(DATA FOR THE TASK begins)
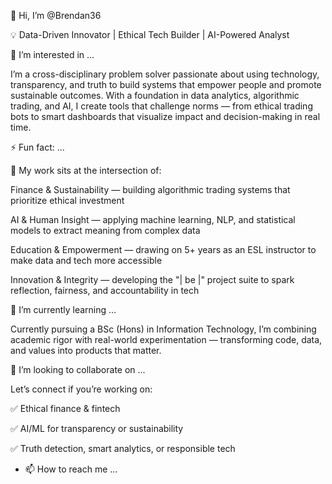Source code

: 👋 Hi, I’m @Brendan36
  
💡 Data-Driven Innovator | Ethical Tech Builder | AI-Powered Analyst

👀 I’m interested in ...
  
I’m a cross-disciplinary problem solver passionate about using technology, transparency, and truth to build systems that empower people and promote sustainable outcomes. With a foundation in data analytics, algorithmic trading, and AI, I create tools that challenge norms — from ethical trading bots to smart dashboards that visualize impact and decision-making in real time.

⚡ Fun fact: ...
  
🧠 My work sits at the intersection of:

Finance & Sustainability — building algorithmic trading systems that prioritize ethical investment

AI & Human Insight — applying machine learning, NLP, and statistical models to extract meaning from complex data

Education & Empowerment — drawing on 5+ years as an ESL instructor to make data and tech more accessible

Innovation & Integrity — developing the "| be |" project suite to spark reflection, fairness, and accountability in tech

🌱 I’m currently learning ...
  
Currently pursuing a BSc (Hons) in Information Technology, I’m combining academic rigor with real-world experimentation — transforming code, data, and values into products that matter.

💞️ I’m looking to collaborate on ...
  
Let’s connect if you’re working on:

✅ Ethical finance & fintech

✅ AI/ML for transparency or sustainability

✅ Truth detection, smart analytics, or responsible tech

- 📫 How to reach me ...

<!---
Brendan36/Brendan36 is a ✨ special ✨ repository because its `README.md` (this file) appears on your GitHub profile.
You can click the Preview link to take a look at your changes.
--->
(DATA FOR THE TASK ends)
PROBLEM - Working from the records above, write out verbatim only the lines from the line containing "I’m a cross-disciplinary" through the line containing "AI & Human Insight".

EXERCISE RESPONSE -
I’m a cross-disciplinary problem solver passionate about using technology, transparency, and truth to build systems that empower people and promote sustainable outcomes. With a foundation in data analytics, algorithmic trading, and AI, I create tools that challenge norms — from ethical trading bots to smart dashboards that visualize impact and decision-making in real time.

⚡ Fun fact: ...
  
🧠 My work sits at the intersection of:

Finance & Sustainability — building algorithmic trading systems that prioritize ethical investment

AI & Human Insight — applying machine learning, NLP, and statistical models to extract meaning from complex data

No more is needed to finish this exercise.